J. Bakos (1), I. Trujillo (1), R. Azzollini (1), J. E. Beckman (1), M., Pohlen (2) ((1) Instituto de Astrofisica de Canarias, (2) Cardiff University)

TL;DR
This study investigates the evolution of stellar disk truncations in spiral galaxies over the last 8 billion years, revealing inside-out growth and secular processes shaping galaxy outskirts.
Contribution
It provides observational evidence of the evolution of disk break positions and color gradients, supporting secular evolution models for galaxy disk formation.
Findings
The break radius has increased by a factor of 1.3+/-0.1 since z~1.
Radial color profiles show inside-out bluing and reddening beyond the break.

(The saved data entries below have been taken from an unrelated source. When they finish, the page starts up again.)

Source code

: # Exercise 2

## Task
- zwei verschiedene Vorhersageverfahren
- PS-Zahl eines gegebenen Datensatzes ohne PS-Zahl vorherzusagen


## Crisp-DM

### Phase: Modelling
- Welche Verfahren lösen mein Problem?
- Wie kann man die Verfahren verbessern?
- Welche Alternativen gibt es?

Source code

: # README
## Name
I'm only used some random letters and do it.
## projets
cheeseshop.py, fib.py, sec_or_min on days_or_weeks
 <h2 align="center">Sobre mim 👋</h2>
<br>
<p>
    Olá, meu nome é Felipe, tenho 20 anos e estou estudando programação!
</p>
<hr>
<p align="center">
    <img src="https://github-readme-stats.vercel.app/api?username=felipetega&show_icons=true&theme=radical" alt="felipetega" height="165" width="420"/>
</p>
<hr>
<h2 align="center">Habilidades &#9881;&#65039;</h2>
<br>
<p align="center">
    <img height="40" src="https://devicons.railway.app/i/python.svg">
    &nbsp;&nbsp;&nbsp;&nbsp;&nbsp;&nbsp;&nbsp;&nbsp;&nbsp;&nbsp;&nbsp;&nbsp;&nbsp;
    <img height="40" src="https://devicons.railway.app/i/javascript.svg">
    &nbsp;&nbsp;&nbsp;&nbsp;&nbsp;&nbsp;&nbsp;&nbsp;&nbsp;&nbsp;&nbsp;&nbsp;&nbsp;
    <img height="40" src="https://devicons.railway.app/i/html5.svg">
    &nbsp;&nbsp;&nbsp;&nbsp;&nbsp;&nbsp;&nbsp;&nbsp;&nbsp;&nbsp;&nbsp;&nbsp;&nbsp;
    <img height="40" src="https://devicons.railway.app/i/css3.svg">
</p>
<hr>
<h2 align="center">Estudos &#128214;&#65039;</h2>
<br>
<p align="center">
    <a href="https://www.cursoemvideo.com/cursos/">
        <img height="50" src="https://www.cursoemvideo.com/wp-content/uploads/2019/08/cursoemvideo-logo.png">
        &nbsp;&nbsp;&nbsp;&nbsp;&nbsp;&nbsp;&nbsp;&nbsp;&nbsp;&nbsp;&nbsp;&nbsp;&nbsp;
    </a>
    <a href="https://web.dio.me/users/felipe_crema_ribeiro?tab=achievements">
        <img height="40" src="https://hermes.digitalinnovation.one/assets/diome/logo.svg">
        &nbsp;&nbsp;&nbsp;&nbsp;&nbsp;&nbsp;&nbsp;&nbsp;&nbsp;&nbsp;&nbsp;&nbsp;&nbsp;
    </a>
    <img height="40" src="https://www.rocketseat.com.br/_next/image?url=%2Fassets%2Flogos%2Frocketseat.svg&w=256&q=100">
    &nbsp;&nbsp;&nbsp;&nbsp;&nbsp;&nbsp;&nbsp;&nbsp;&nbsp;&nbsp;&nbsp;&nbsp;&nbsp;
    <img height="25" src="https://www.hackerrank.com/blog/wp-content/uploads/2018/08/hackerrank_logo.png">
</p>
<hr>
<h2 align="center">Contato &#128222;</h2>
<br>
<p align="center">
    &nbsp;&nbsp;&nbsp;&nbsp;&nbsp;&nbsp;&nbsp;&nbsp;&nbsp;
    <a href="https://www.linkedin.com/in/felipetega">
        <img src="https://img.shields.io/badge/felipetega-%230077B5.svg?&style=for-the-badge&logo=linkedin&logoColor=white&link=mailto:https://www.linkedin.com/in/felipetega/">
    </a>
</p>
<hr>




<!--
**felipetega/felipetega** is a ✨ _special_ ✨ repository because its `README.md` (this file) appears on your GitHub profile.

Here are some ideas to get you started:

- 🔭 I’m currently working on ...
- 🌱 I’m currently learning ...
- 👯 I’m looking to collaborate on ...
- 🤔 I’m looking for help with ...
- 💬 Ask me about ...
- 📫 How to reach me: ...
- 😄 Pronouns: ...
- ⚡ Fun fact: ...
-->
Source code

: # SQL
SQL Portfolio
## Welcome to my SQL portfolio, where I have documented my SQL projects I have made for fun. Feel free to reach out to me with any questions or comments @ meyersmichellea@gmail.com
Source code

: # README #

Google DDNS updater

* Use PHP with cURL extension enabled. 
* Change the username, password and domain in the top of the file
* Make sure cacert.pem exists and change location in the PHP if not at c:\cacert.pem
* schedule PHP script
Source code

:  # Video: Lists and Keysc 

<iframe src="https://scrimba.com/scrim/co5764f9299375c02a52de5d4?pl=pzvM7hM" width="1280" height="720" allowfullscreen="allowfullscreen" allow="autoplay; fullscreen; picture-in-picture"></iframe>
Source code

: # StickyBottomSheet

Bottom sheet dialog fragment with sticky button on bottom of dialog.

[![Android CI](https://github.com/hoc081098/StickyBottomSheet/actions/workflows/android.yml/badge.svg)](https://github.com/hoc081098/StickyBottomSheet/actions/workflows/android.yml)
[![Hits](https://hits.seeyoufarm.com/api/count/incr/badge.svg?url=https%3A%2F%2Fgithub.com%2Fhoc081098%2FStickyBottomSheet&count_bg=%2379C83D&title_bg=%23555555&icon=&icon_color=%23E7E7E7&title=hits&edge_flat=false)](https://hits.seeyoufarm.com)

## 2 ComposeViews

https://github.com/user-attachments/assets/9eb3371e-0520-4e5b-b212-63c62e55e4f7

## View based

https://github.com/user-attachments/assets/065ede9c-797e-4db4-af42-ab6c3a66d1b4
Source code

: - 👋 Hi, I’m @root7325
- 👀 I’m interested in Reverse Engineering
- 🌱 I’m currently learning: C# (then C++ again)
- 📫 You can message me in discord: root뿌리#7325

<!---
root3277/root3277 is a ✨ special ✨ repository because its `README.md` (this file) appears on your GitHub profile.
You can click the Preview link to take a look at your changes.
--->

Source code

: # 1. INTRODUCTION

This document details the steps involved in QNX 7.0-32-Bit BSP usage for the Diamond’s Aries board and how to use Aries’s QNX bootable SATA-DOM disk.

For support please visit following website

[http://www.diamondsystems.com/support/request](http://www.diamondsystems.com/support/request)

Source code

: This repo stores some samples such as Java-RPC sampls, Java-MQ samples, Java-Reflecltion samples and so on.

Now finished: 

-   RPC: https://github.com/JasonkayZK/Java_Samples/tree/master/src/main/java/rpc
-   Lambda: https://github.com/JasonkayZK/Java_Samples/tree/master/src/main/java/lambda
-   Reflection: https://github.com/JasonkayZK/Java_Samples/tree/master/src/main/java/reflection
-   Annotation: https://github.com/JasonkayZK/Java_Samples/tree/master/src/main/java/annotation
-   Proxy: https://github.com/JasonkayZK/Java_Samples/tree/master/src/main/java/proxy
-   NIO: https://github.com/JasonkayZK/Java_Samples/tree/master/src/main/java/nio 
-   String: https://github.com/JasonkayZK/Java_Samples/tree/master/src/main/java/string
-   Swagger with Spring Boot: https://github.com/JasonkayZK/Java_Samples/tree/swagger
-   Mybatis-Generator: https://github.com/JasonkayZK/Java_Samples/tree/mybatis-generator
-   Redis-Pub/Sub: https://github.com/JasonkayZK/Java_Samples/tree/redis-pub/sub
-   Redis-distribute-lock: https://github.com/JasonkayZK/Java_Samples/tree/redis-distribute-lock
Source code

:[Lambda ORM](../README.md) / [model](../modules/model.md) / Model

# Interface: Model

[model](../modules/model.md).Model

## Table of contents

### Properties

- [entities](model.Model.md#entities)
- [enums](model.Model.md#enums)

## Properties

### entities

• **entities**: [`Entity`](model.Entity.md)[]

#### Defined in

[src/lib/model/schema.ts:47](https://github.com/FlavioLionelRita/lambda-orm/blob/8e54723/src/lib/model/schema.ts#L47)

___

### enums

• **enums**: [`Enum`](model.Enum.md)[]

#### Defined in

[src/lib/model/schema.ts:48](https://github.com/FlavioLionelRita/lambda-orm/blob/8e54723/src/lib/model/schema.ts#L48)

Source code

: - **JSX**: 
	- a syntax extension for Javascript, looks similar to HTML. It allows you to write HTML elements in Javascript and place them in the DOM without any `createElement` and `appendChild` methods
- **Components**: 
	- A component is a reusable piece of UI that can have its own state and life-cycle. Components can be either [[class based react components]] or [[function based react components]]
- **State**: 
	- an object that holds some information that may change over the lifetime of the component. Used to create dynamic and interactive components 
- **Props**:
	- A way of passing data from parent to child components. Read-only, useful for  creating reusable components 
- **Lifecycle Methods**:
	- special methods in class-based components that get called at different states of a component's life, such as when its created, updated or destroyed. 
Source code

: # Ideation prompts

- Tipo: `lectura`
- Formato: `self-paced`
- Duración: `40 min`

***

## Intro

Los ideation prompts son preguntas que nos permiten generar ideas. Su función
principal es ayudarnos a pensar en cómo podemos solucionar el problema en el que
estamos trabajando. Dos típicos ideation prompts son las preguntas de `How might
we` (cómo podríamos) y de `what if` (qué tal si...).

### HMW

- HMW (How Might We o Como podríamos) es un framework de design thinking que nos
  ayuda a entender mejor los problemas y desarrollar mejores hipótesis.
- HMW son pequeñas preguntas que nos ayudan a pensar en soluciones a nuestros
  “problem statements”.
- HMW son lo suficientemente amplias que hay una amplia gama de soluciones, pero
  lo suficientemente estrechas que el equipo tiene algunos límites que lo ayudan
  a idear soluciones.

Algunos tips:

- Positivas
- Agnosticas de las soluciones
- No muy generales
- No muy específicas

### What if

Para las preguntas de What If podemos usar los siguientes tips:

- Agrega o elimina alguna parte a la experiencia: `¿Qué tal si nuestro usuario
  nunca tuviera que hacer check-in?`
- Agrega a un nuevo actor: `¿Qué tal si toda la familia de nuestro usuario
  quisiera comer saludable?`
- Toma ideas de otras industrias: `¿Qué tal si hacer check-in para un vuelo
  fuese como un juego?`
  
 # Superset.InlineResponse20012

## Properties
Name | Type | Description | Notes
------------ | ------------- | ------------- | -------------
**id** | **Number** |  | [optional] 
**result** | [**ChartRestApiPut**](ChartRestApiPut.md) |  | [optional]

Results support models where stars form inside the break and migrate outward through secular processes.
Abstract
We present our recent results on the properties of the outskirts of disk galaxies. In particular, we focus on spiral galaxies with stellar disk truncations in their radial surface brightness profiles. Using SDSS, UDF and GOODS data we show how the position of the break (i.e., a direct estimator of the size of the stellar disk) evolves with time since z~1. Our findings agree with an evolution on the radial position of the break by a factor of 1.3+/-0.1 in the last 8 Gyr for galaxies with similar stellar masses. We also present radial color gradients and how they evolve with time. At all redshift we find a radial inside-out bluing reaching a minimum at the position of the break radius, this minimum is followed by a reddening outwards. Our results constrain several galaxy disk formation models and favour a scenario where stars are formed inside the break radius and are relocated in the…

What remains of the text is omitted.